**SUPPLIED DATA**

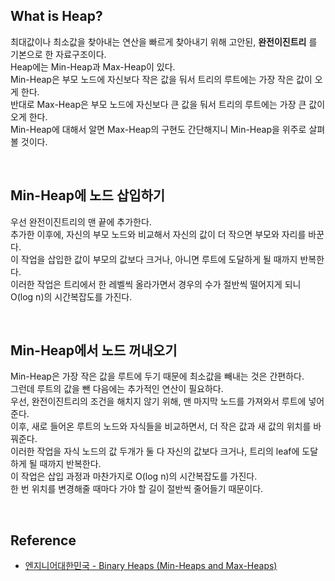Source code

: ## What is Heap?

최대값이나 최소값을 찾아내는 연산을 빠르게 찾아내기 위해 고안된, **완전이진트리** 를 기본으로 한 자료구조이다.  
Heap에는 Min-Heap과 Max-Heap이 있다.  
Min-Heap은 부모 노드에 자신보다 작은 값을 둬서 트리의 루트에는 가장 작은 값이 오게 한다.  
반대로 Max-Heap은 부모 노드에 자신보다 큰 값을 둬서 트리의 루트에는 가장 큰 값이 오게 한다.  
Min-Heap에 대해서 알면 Max-Heap의 구현도 간단해지니 Min-Heap을 위주로 살펴볼 것이다.

</br>

## Min-Heap에 노드 삽입하기

우선 완전이진트리의 맨 끝에 추가한다.  
추가한 이후에, 자신의 부모 노드와 비교해서 자신의 값이 더 작으면 부모와 자리를 바꾼다.  
이 작업을 삽입한 값이 부모의 값보다 크거나, 아니면 루트에 도달하게 될 때까지 반복한다.  
이러한 작업은 트리에서 한 레벨씩 올라가면서 경우의 수가 절반씩 떨어지게 되니 O(log n)의 시간복잡도를 가진다.

</br>

## Min-Heap에서 노드 꺼내오기

Min-Heap은 가장 작은 값을 루트에 두기 때문에 최소값을 빼내는 것은 간편하다.  
그런데 루트의 값을 뺀 다음에는 추가적인 연산이 필요하다.  
우선, 완전이진트리의 조건을 해치지 않기 위해, 맨 마지막 노드를 가져와서 루트에 넣어준다.  
이후, 새로 들어온 루트의 노드와 자식들을 비교하면서, 더 작은 값과 새 값의 위치를 바꿔준다.  
이러한 작업을 자식 노드의 값 두개가 둘 다 자신의 값보다 크거나, 트리의 leaf에 도달하게 될 때까지 반복한다.  
이 작업은 삽입 과정과 마찬가지로 O(log n)의 시간복잡도를 가진다.  
한 번 위치를 변경해줄 때마다 가야 할 길이 절반씩 줄어들기 때문이다.

</br>

## Reference

- [엔지니어대한민국 - Binary Heaps (Min-Heaps and Max-Heaps)](https://www.youtube.com/watch?v=jfwjyJvbbBI&ab_channel=%EC%97%94%EC%A7%80%EB%8B%88%EC%96%B4%EB%8C%80%ED%95%9C%EB%AF%BC%EA%B5%AD)
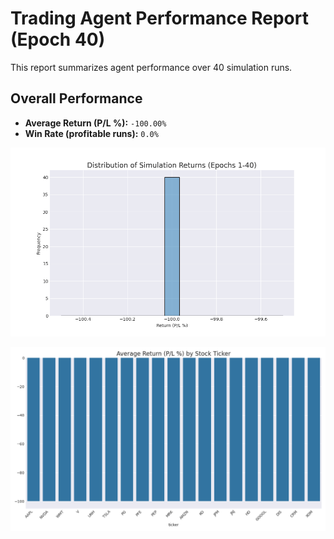 # Trading Agent Performance Report (Epoch 40)

This report summarizes agent performance over 40 simulation runs.

## Overall Performance
- **Average Return (P/L %):** `-100.00%`
- **Win Rate (profitable runs):** `0.0%`

![Returns Distribution](epoch_40_returns_distribution.png)

![Performance by Ticker](epoch_40_performance_by_ticker.png)

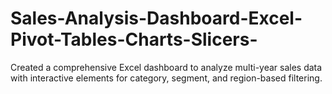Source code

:# Sales-Analysis-Dashboard-Excel-Pivot-Tables-Charts-Slicers-
Created a comprehensive Excel dashboard to analyze multi-year sales data with interactive elements for category, segment, and region-based filtering.
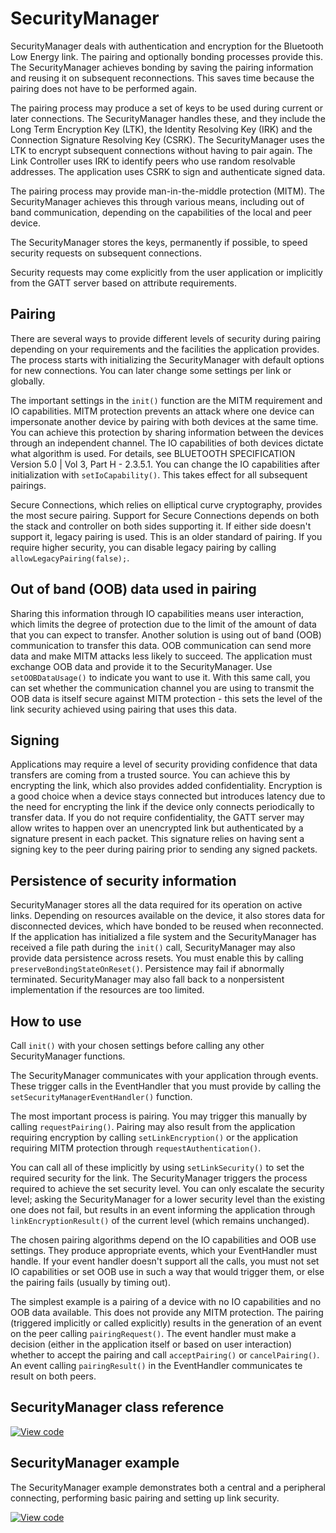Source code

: # SecurityManager

SecurityManager deals with authentication and encryption for the Bluetooth Low Energy link. The pairing and optionally bonding processes provide this. The SecurityManager achieves bonding by saving the pairing information and reusing it on subsequent reconnections. This saves time because the pairing does not have to be performed again.

The pairing process may produce a set of keys to be used during current or later connections. The SecurityManager handles these, and they include the Long Term Encryption Key (LTK), the Identity Resolving Key (IRK) and the Connection Signature Resolving Key (CSRK). The SecurityManager uses the LTK to encrypt subsequent connections without having to pair again. The Link Controller uses IRK to identify peers who use random resolvable addresses. The application uses CSRK to sign and authenticate signed data.

The pairing process may provide man-in-the-middle protection (MITM). The SecurityManager achieves this through various means, including out of band communication, depending on the capabilities of the local and peer device.

The SecurityManager stores the keys, permanently if possible, to speed security requests on subsequent connections.

Security requests may come explicitly from the user application or implicitly from the GATT server based on attribute requirements.

## Pairing

There are several ways to provide different levels of security during pairing depending on your requirements and the facilities the application provides. The process starts with initializing the SecurityManager with default options for new connections. You can later change some settings per link or globally.

The important settings in the `init()` function are the MITM requirement and IO capabilities. MITM protection prevents an attack where one device can impersonate another device by pairing with both devices at the same time. You can achieve this protection by sharing information between the devices through an independent channel. The IO capabilities of both devices dictate what algorithm is used. For details, see BLUETOOTH SPECIFICATION Version 5.0 | Vol 3, Part H - 2.3.5.1. You can change the IO capabilities after initialization with `setIoCapability()`. This takes effect for all subsequent pairings.

Secure Connections, which relies on elliptical curve cryptography, provides the most secure pairing. Support for Secure Connections depends on both the stack and controller on both sides supporting it. If either side doesn't support it, legacy pairing is used. This is an older standard of pairing. If you require higher security, you can disable legacy pairing by calling `allowLegacyPairing(false);`.

## Out of band (OOB) data used in pairing

Sharing this information through IO capabilities means user interaction, which limits the degree of protection due to the limit of the amount of data that you can expect to transfer. Another solution is using out of band (OOB) communication to transfer this data. OOB communication can send more data and make MITM attacks less likely to succeed. The application must exchange OOB data and provide it to the SecurityManager. Use `setOOBDataUsage()` to indicate you want to use it. With this same call, you can set whether the communication channel you are using to transmit the OOB data is itself secure against MITM protection - this sets the level of the link security achieved using pairing that uses this data.

## Signing

Applications may require a level of security providing confidence that data transfers are coming from a trusted source. You can achieve this by encrypting the link, which also provides added confidentiality. Encryption is a good choice when a device stays connected but introduces latency due to the need for encrypting the link if the device only connects periodically to transfer data. If you do not require confidentiality, the GATT server may allow writes to happen over an unencrypted link but authenticated by a signature present in each packet. This signature relies on having sent a signing key to the peer during pairing prior to sending any signed packets.

## Persistence of security information

SecurityManager stores all the data required for its operation on active links. Depending on resources available on the device, it also stores data for disconnected devices, which have bonded to be reused when reconnected. If the application has initialized a file system and the SecurityManager has received a file path during the `init()` call, SecurityManager may also provide data persistence across resets. You must enable this by calling `preserveBondingStateOnReset()`. Persistence may fail if abnormally terminated. SecurityManager may also fall back to a nonpersistent implementation if the resources are too limited.

## How to use

Call `init()` with your chosen settings before calling any other SecurityManager functions.

The SecurityManager communicates with your application through events. These trigger calls in the EventHandler that you must provide by calling the `setSecurityManagerEventHandler()` function.

The most important process is pairing. You may trigger this manually by calling `requestPairing()`. Pairing may also result from the application requiring encryption by calling `setLinkEncryption()` or the application requiring MITM protection through `requestAuthentication()`.

You can call all of these implicitly by using `setLinkSecurity()` to set the required security for the link. The SecurityManager triggers the process required to achieve the set security level. You can only escalate the security level; asking the SecurityManager for a lower security level than the existing one does not fail, but results in an event informing the application through `linkEncryptionResult()` of the current level (which remains unchanged).

The chosen pairing algorithms depend on the IO capabilities and OOB use settings. They produce appropriate events, which your EventHandler must handle. If your event handler doesn't support all the calls, you must not set IO capabilities or set OOB use in such a way that would trigger them, or else the pairing fails (usually by timing out).

The simplest example is a pairing of a device with no IO capabilities and no OOB data available. This does not provide any MITM protection. The pairing (triggered implicitly or called explicitly) results in the generation of an event on the peer calling `pairingRequest()`. The event handler must make a decision (either in the application itself or based on user interaction) whether to accept the pairing and call `acceptPairing()` or `cancelPairing()`. An event calling `pairingResult()` in the EventHandler communicates te result on both peers.

## SecurityManager class reference

[![View code](https://www.mbed.com/embed/?type=library)](https://os.mbed.com/docs/mbed-os/v6.12/mbed-os-api-doxy/classble_1_1_security_manager.html)

## SecurityManager example

The SecurityManager example demonstrates both a central and a peripheral connecting, performing basic pairing and setting up link security.

[![View code](https://www.mbed.com/embed/?url=https://github.com/ARMmbed/mbed-os-example-ble/blob/mbed-os-6.12.0/BLE_SecurityAndPrivacy/source/)](https://github.com/ARMmbed/mbed-os-example-ble/blob/mbed-os-6.12.0/BLE_SecurityAndPrivacy/source/main.cpp)
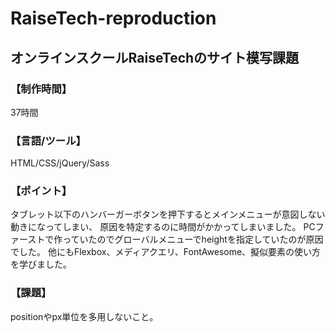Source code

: # RaiseTech-reproduction
## オンラインスクールRaiseTechのサイト模写課題

### 【制作時間】
37時間

### 【言語/ツール】
HTML/CSS/jQuery/Sass

### 【ポイント】
タブレット以下のハンバーガーボタンを押下するとメインメニューが意図しない動きになってしまい、
原因を特定するのに時間がかかってしまいました。
PCファーストで作っていたのでグローバルメニューでheightを指定していたのが原因でした。
他にもFlexbox、メディアクエリ、FontAwesome、擬似要素の使い方を学びました。

### 【課題】
positionやpx単位を多用しないこと。
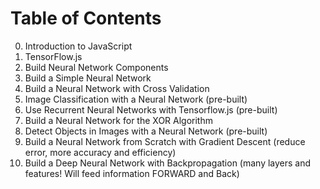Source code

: # Table of Contents
0. Introduction to JavaScript
1. TensorFlow.js
2. Build Neural Network Components
3. Build a Simple Neural Network
4. Build a Neural Network with Cross Validation 
5. Image Classification with a Neural Network (pre-built)
6. Use Recurrent Neural Networks with Tensorflow.js (pre-built)
7. Build a Neural Network for the XOR Algorithm
8. Detect Objects in Images with a Neural Network (pre-built)
9. Build a Neural Network from Scratch with Gradient Descent (reduce error, more accuracy and efficiency)
10. Build a Deep Neural Network with Backpropagation (many layers and features! Will feed information FORWARD and Back)

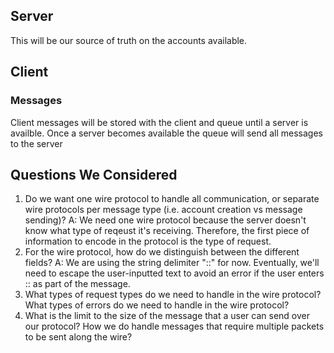 ## Server
This will be our source of truth on the accounts available.

## Client
### Messages
Client messages will be stored with the client and queue until a server is availble. Once a server becomes available the queue will send all messages to the server



## Questions We Considered
1. Do we want one wire protocol to handle all communication, or separate wire protocols per message type (i.e. account creation vs message sending)?
    A: We need one wire protocol because the server doesn't know what type of reqeust it's receiving. Therefore, the first piece of information to encode in the protocol is the type of request.
2. For the wire protocol, how do we distinguish between the different fields?
    A: We are using the string delimiter "::" for now. Eventually, we'll need to escape the user-inputted text to avoid an error if the user enters :: as part of the message.
3. What types of request types do we need to handle in the wire protocol? What types of errors do we need to handle in the wire protocol?
4. What is the limit to the size of the message that a user can send over our protocol? How we do handle messages that require multiple packets to be sent along the wire?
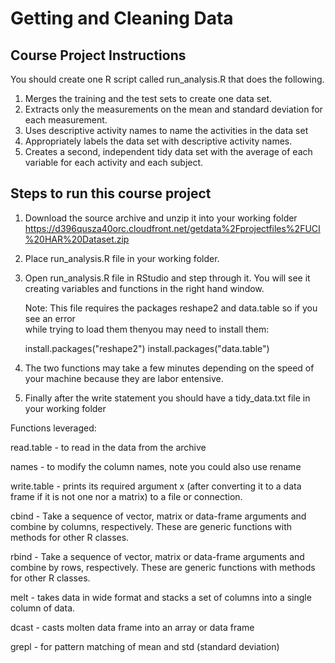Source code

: # Getting and Cleaning Data

## Course Project Instructions

You should create one R script called run_analysis.R that does the following.

1. Merges the training and the test sets to create one data set.
2. Extracts only the measurements on the mean and standard deviation for each measurement.
3. Uses descriptive activity names to name the activities in the data set
4. Appropriately labels the data set with descriptive activity names.
5. Creates a second, independent tidy data set with the average of each variable for each activity and each subject.

## Steps to run this course project

1.  Download the source archive and unzip it into your working folder
https://d396qusza40orc.cloudfront.net/getdata%2Fprojectfiles%2FUCI%20HAR%20Dataset.zip 

2.  Place run_analysis.R file in your working folder.

3.  Open run_analysis.R file in RStudio and step through it. You will see it creating
    variables and functions in the right hand window.
    
    Note:  This file requires the packages reshape2 and data.table so if you see an error   
    while trying to load them thenyou may need to install them:
      
    install.packages("reshape2")
    install.packages("data.table")

4.  The two functions may take a few minutes depending on the speed of your machine because they 
    are labor entensive.

5.  Finally after the write statement you should have a tidy_data.txt file in your working folder



Functions leveraged:

read.table -  to read in the data from the archive

names - to modify the column names, note you could also use rename

write.table - prints its required argument x (after converting it to a data frame if it is not one nor a matrix) to a file or connection.

cbind - Take a sequence of vector, matrix or data-frame arguments and combine by columns, respectively. These are generic functions with methods for other R classes.

rbind - Take a sequence of vector, matrix or data-frame arguments and combine by rows, respectively. These are generic functions with methods for other R classes.

melt - takes data in wide format and stacks a set of columns into a single column of data.

dcast - casts molten data frame into an array or data frame

grepl - for pattern matching of mean and std (standard deviation)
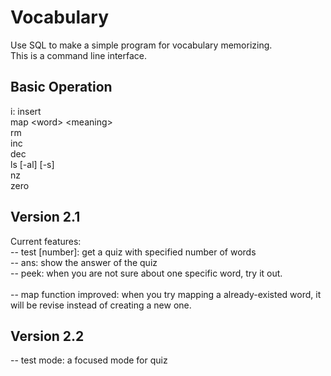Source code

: # Vocabulary
Use SQL to make a simple program for vocabulary memorizing.<br>
This is a command line interface.

## Basic Operation
i: insert<br>
map \<word\> \<meaning\> <br>
rm<br>
inc<br>
dec<br>
ls [-al] [-s]<br>
nz<br>
zero<br>

## Version 2.1
Current features:<br>
-- test [number]: get a quiz with specified number of words <br>
-- ans: show the answer of the quiz<br>
-- peek: when you are not sure about one specific word, try it out.<br>
<br>
-- map function improved: when you try mapping a already-existed word, it will be revise instead of creating a new one.<br>

## Version 2.2

-- test mode: a focused mode for quiz<br>
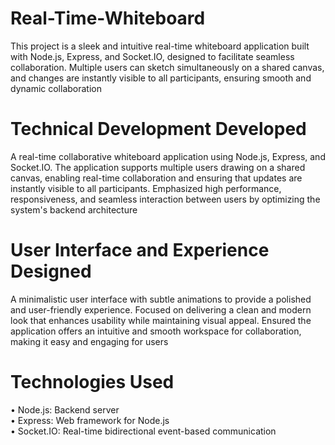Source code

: # Real-Time-Whiteboard
This project is a sleek and intuitive real-time whiteboard application built with Node.js, Express, and Socket.IO, designed to facilitate seamless collaboration. Multiple users can sketch simultaneously on a shared canvas, and changes are instantly visible to all participants, ensuring smooth and dynamic collaboration

# Technical Development Developed 
A real-time collaborative whiteboard application using Node.js, Express, and Socket.IO. The application supports multiple users drawing on a shared canvas, enabling real-time collaboration and ensuring that updates are instantly visible to all participants. Emphasized high performance, responsiveness, and seamless interaction between users by optimizing the system's backend architecture

# User Interface and Experience Designed 
A minimalistic user interface with subtle animations to provide a polished and user-friendly experience. Focused on delivering a clean and modern look that enhances usability while maintaining visual appeal. Ensured the application offers an intuitive and smooth workspace for collaboration, making it easy and engaging for users

# Technologies Used
• Node.js: Backend server <br />
• Express: Web framework for Node.js <br />
• Socket.IO: Real-time bidirectional event-based communication <br />
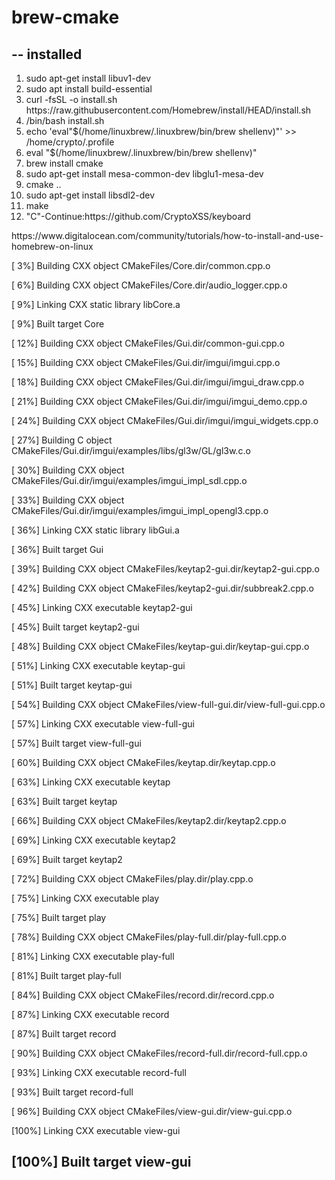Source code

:# brew-cmake
--
installed
--
<ol>
  <li>sudo apt-get install libuv1-dev</li>
  <li>sudo apt install build-essential</li>
   <li>curl -fsSL -o install.sh https://raw.githubusercontent.com/Homebrew/install/HEAD/install.sh</li>
    <li>/bin/bash install.sh</li>
     <li>echo 'eval"$(/home/linuxbrew/.linuxbrew/bin/brew shellenv)"' >> /home/crypto/.profile</li>
      <li>eval "$(/home/linuxbrew/.linuxbrew/bin/brew shellenv)"</li>
       <li>brew install cmake</li>
        <li>sudo apt-get install mesa-common-dev libglu1-mesa-dev</li>
         <li>cmake ..</li>
          <li>sudo apt-get install libsdl2-dev</li>
           <li>make</li>
            <li>"C"-Continue:https://github.com/CryptoXSS/keyboard</li>
          </ol> 
          https://www.digitalocean.com/community/tutorials/how-to-install-and-use-homebrew-on-linux
          
[  3%] Building CXX object CMakeFiles/Core.dir/common.cpp.o

[  6%] Building CXX object CMakeFiles/Core.dir/audio_logger.cpp.o

[  9%] Linking CXX static library libCore.a

[  9%] Built target Core

[ 12%] Building CXX object CMakeFiles/Gui.dir/common-gui.cpp.o

[ 15%] Building CXX object CMakeFiles/Gui.dir/imgui/imgui.cpp.o

[ 18%] Building CXX object CMakeFiles/Gui.dir/imgui/imgui_draw.cpp.o

[ 21%] Building CXX object CMakeFiles/Gui.dir/imgui/imgui_demo.cpp.o

[ 24%] Building CXX object CMakeFiles/Gui.dir/imgui/imgui_widgets.cpp.o

[ 27%] Building C object CMakeFiles/Gui.dir/imgui/examples/libs/gl3w/GL/gl3w.c.o

[ 30%] Building CXX object CMakeFiles/Gui.dir/imgui/examples/imgui_impl_sdl.cpp.o

[ 33%] Building CXX object CMakeFiles/Gui.dir/imgui/examples/imgui_impl_opengl3.cpp.o

[ 36%] Linking CXX static library libGui.a

[ 36%] Built target Gui

[ 39%] Building CXX object CMakeFiles/keytap2-gui.dir/keytap2-gui.cpp.o

[ 42%] Building CXX object CMakeFiles/keytap2-gui.dir/subbreak2.cpp.o

[ 45%] Linking CXX executable keytap2-gui

[ 45%] Built target keytap2-gui

[ 48%] Building CXX object CMakeFiles/keytap-gui.dir/keytap-gui.cpp.o

[ 51%] Linking CXX executable keytap-gui

[ 51%] Built target keytap-gui

[ 54%] Building CXX object CMakeFiles/view-full-gui.dir/view-full-gui.cpp.o

[ 57%] Linking CXX executable view-full-gui

[ 57%] Built target view-full-gui

[ 60%] Building CXX object CMakeFiles/keytap.dir/keytap.cpp.o

[ 63%] Linking CXX executable keytap

[ 63%] Built target keytap

[ 66%] Building CXX object CMakeFiles/keytap2.dir/keytap2.cpp.o

[ 69%] Linking CXX executable keytap2

[ 69%] Built target keytap2

[ 72%] Building CXX object CMakeFiles/play.dir/play.cpp.o

[ 75%] Linking CXX executable play

[ 75%] Built target play

[ 78%] Building CXX object CMakeFiles/play-full.dir/play-full.cpp.o

[ 81%] Linking CXX executable play-full

[ 81%] Built target play-full

[ 84%] Building CXX object CMakeFiles/record.dir/record.cpp.o

[ 87%] Linking CXX executable record

[ 87%] Built target record

[ 90%] Building CXX object CMakeFiles/record-full.dir/record-full.cpp.o

[ 93%] Linking CXX executable record-full

[ 93%] Built target record-full

[ 96%] Building CXX object CMakeFiles/view-gui.dir/view-gui.cpp.o

[100%] Linking CXX executable view-gui

[100%] Built target view-gui
----------------------------------------------------
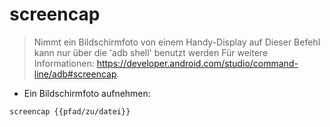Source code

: # screencap

> Nimmt ein Bildschirmfoto von einem Handy-Display auf
> Dieser Befehl kann nur über die 'adb shell' benutzt werden
> Für weitere Informationen: <https://developer.android.com/studio/command-line/adb#screencap>.

- Ein Bildschirmfoto aufnehmen:

`screencap {{pfad/zu/datei}}`
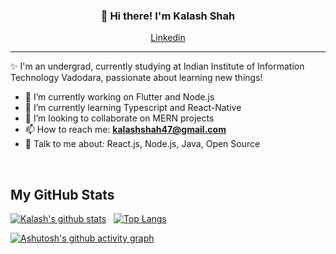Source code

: 
<h3 align="center">👋 Hi there! I'm Kalash Shah</h3>
<p align="center">
  <a href="https://www.linkedin.com/in/kalash-shah-2029aa201/">Linkedin</a>
</p>

---
✨ I'm an undergrad, currently studying at Indian Institute of Information Technology Vadodara, passionate about learning new things!


- 🔭 I’m currently working on Flutter and Node.js
- 🌱 I’m currently learning Typescript and React-Native
- 👯 I’m looking to collaborate on MERN projects
- 📫 How to reach me: **kalashshah47@gmail.com** 
- 💬 Talk to me about: React.js, Node.js, Java, Open Source

<br/>
<h2> My GitHub Stats</h2>

[![Kalash's github stats](https://github-readme-stats.vercel.app/api?username=kalashshah&count_private=true&show_icons=true&theme=nord&hide_rank=true)](https://github.com/anuraghazra/github-readme-stats) &nbsp;
[![Top Langs](https://github-readme-stats.vercel.app/api/top-langs/?username=kalashshah&layout=compact&hide=dart)](https://github.com/anuraghazra/github-readme-stats)


[![Ashutosh's github activity graph](https://github-readme-activity-graph.cyclic.app/graph?username=kalashshah&theme=react-dark)](https://github.com/ashutosh00710/github-readme-activity-graph)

**WORK TO BE COMPLETED**
Above are some records. Reproduce the lines from the one with "The SecurityManager example" down to the one with "6. Use Recurrent", keeping both, and leave every picture out.

**EXERCISE SOLUTION**
The SecurityManager example demonstrates both a central and a peripheral connecting, performing basic pairing and setting up link security.

[![View code](https://www.mbed.com/embed/?url=https://github.com/ARMmbed/mbed-os-example-ble/blob/mbed-os-6.12.0/BLE_SecurityAndPrivacy/source/)](https://github.com/ARMmbed/mbed-os-example-ble/blob/mbed-os-6.12.0/BLE_SecurityAndPrivacy/source/main.cpp)
Source code

: # RaiseTech-reproduction
## オンラインスクールRaiseTechのサイト模写課題

### 【制作時間】
37時間

### 【言語/ツール】
HTML/CSS/jQuery/Sass

### 【ポイント】
タブレット以下のハンバーガーボタンを押下するとメインメニューが意図しない動きになってしまい、
原因を特定するのに時間がかかってしまいました。
PCファーストで作っていたのでグローバルメニューでheightを指定していたのが原因でした。
他にもFlexbox、メディアクエリ、FontAwesome、擬似要素の使い方を学びました。

### 【課題】
positionやpx単位を多用しないこと。
Source code

: # Table of Contents
0. Introduction to JavaScript
1. TensorFlow.js
2. Build Neural Network Components
3. Build a Simple Neural Network
4. Build a Neural Network with Cross Validation 
5. Image Classification with a Neural Network (pre-built)
6. Use Recurrent Neural Networks with Tensorflow.js (pre-built)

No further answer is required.